Aufklärung leisten und Orientierung bieten soll die Computerspielschule Hamburg, die am Freitag um 16 Uhr in der Bücherhalle Holstenstraße eröffnet wird (Norderreihe 5-7). Betreut von Medienpädagogen können sich dort Jugendliche ab 13 Jahren und Eltern mit verschiedenen Spielegenres und Nutzungsformen beschäftigen; Eltern können sich zudem über den Jugendmedienschutz informieren.
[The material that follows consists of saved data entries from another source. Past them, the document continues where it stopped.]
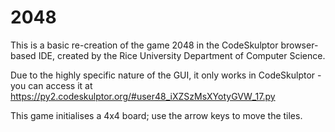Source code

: # 2048

This is a basic re-creation of the game 2048 in the CodeSkulptor browser-based IDE, created by the Rice University Department of Computer Science.

Due to the highly specific nature of the GUI, it only works in CodeSkulptor - you can access it at https://py2.codeskulptor.org/#user48_iXZSzMsXYotyGVW_17.py

This game initialises a 4x4 board; use the arrow keys to move the tiles.
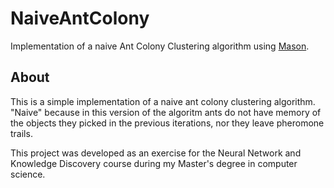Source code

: # NaiveAntColony
Implementation of a naive Ant Colony Clustering algorithm using [Mason](http://cs.gmu.edu/~eclab/projects/mason/).

## About
This is a simple implementation of a naive ant colony clustering algorithm.
"Naive" because in this version of the algoritm ants do not have memory of the objects they picked in the previous iterations, nor they leave pheromone trails.

This project was developed as an exercise for the Neural Network and Knowledge Discovery course during my Master's degree in computer science.
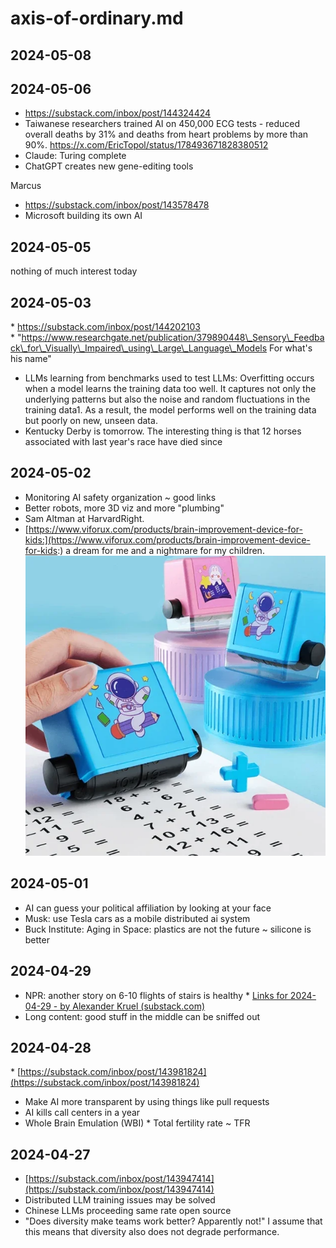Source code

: # axis-of-ordinary.md


## 2024-05-08


## 2024-05-06

* https://substack.com/inbox/post/144324424
* Taiwanese researchers trained AI on 450,000 ECG tests - reduced overall deaths by 31% and deaths from heart problems by more than 90%. https://x.com/EricTopol/status/178493671828380512
* Claude: Turing complete
* ChatGPT creates new gene-editing tools

Marcus
* https://substack.com/inbox/post/143578478
* Microsoft building its own AI


## 2024-05-05

nothing of much interest today

## 2024-05-03

* https://substack.com/inbox/post/144202103
* "https://www.researchgate.net/publication/379890448\_Sensory\_Feedback\_for\_Visually\_Impaired\_using\_Large\_Language\_Models For what's his name"
* LLMs learning from benchmarks used to test LLMs: Overfitting occurs when a model learns the training data too well. It captures not only the underlying patterns but also the noise and random fluctuations in the training data1. As a result, the model performs well on the training data but poorly on new, unseen data.
* Kentucky Derby is tomorrow. The interesting thing is that 12 horses associated with last year's race have died since

## 2024-05-02

* Monitoring AI safety organization ~ good links
* Better robots, more 3D viz and more "plumbing"
* Sam Altman at HarvardRight.
* [https://www.viforux.com/products/brain-improvement-device-for-kids:](https://www.viforux.com/products/brain-improvement-device-for-kids:) a dream for me and a nightmare for my children. ![1714670875238](image/axis-of-ordinary/1714670875238.png)

## 2024-05-01

* AI can guess your political affiliation by looking at your face
* Musk: use Tesla cars as a mobile distributed ai system
* Buck Institute: Aging in Space: plastics are not the future ~ silicone is better

## 2024-04-29

* NPR: another story on 6-10 flights of stairs is healthy \* [Links for 2024-04-29 - by Alexander Kruel (substack.com)](https://substack.com/inboxpost/144047089)
* Long content: good stuff in the middle can be sniffed out

## 2024-04-28

\* [https://substack.com/inbox/post/143981824](https://substack.com/inbox/post/143981824)

* Make AI more transparent by using things like pull requests
* AI kills call centers in a year
* Whole Brain Emulation (WBI) \* Total fertility rate ~ TFR

## 2024-04-27

* [https://substack.com/inbox/post/143947414](https://substack.com/inbox/post/143947414)
* Distributed LLM training issues may be solved
* Chinese LLMs proceeding same rate open source
* "Does diversity make teams work better? Apparently not!" I assume that this means that diversity also does not degrade performance.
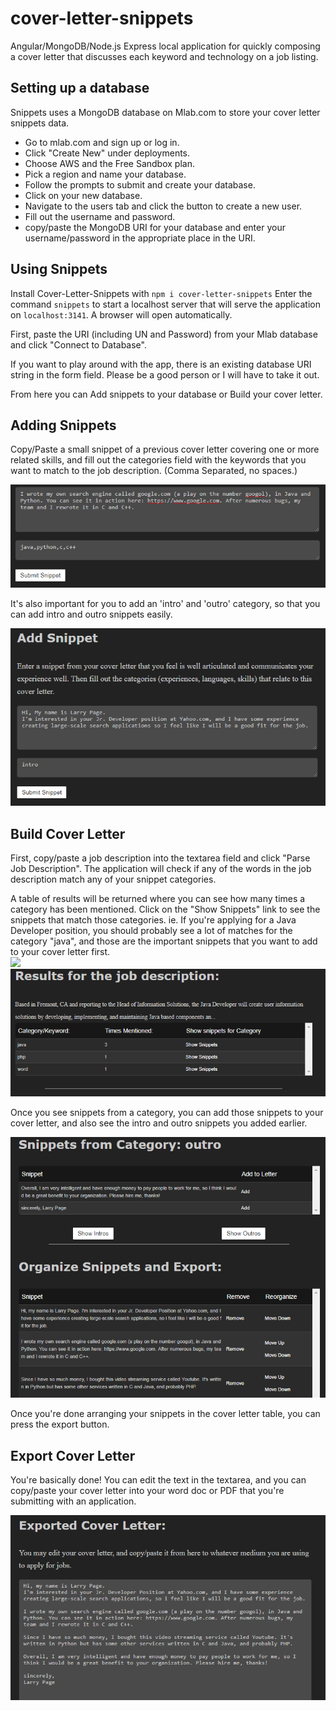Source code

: # cover-letter-snippets
Angular/MongoDB/Node.js Express local application for quickly composing a cover letter that discusses each keyword and technology on a job listing.

## Setting up a database
Snippets uses a MongoDB database on Mlab.com to store your cover letter snippets data. 

- Go to mlab.com and sign up or log in.
- Click "Create New" under deployments.
- Choose AWS and the Free Sandbox plan.
- Pick a region and name your database.
- Follow the prompts to submit and create your database.
- Click on your new database.
- Navigate to the users tab and click the button to create a new user.
- Fill out the username and password.
- copy/paste the MongoDB URI for your database and enter your username/password in the appropriate place in the URI. 

## Using Snippets

Install Cover-Letter-Snippets with `npm i cover-letter-snippets`
Enter the command `snippets` to start a localhost server that will serve the application on `localhost:3141`. A browser will open automatically.

First, paste the URI (including UN and Password) from your Mlab database and click "Connect to Database". 

If you want to play around with the app, there is an existing database URI string in the form field. Please be a good person or I will have to take it out. 

From here you can Add snippets to your database or Build your cover letter. 

## Adding Snippets

Copy/Paste a small snippet of a previous cover letter covering one or more related skills, and fill out the categories field with the keywords that you want to match to the job description. (Comma Separated, no spaces.)

![Add a new snippet to your database](/readme-images/snippets-snippet.png)

It's also important for you to add an 'intro' and 'outro' category, so that you can add intro and outro snippets easily. 

![Add an intro snippet to your database](/readme-images/snippets-intro.png)

## Build Cover Letter

First, copy/paste a job description into the textarea field and click "Parse Job Description". The application will check if any of the words in the job description match any of your snippet categories.

A table of results will be returned where you can see how many times a category has been mentioned. Click on the "Show Snippets" link to see the snippets that match those categories. ie. If you're applying for a Java Developer position, you should probably see a lot of matches for the category "java", and those are the important snippets that you want to add to your cover letter first.  
<img src="https://ibb.co/bPOpto"/>
![View Parsed Job Description and Category Matches](/readme-images/snippets-results.png)

Once you see snippets from a category, you can add those snippets to your cover letter, and also see the intro and outro snippets you added earlier. 

![Add snippets to your cover letter.](/readme-images/snippets-outro.png)
 
Once you're done arranging your snippets in the cover letter table, you can press the export button.  

## Export Cover Letter

You're basically done! You can edit the text in the textarea, and you can copy/paste your cover letter into your word doc or PDF that you're submitting with an application. 

![Exported Cover Letter.](/readme-images/snippets-export.png) 


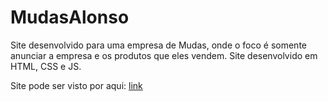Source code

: # MudasAlonso
Site desenvolvido para uma empresa de Mudas, onde o foco é somente anunciar a empresa e os produtos que eles vendem. Site desenvolvido em HTML, CSS e JS. 

Site pode ser visto por aqui: [link](https://mudasalonso.netlify.app/)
Für die Jugendlichen sind außerdem mehrtägige Ferienworkshops geplant.

Unterstützt wird das Pilotrojekt von einem breiten Bündnis: Neben der Initiative Creative Gaming, die jedes Jahr das populäre Festival „Play“ in Hamburg ausrichtet, engagieren sich mit der Uni Hamburg, der Hochschule für Angewandte Wissenschaften Hamburg (HAW) und der Bundeszentrale für politische Bildung wichtige Bildungseinrichtungen. Das Bundesforschungsministerium fördert die Computerspielschule Hamburg in den nächsten drei Jahren mit 32.000 Euro.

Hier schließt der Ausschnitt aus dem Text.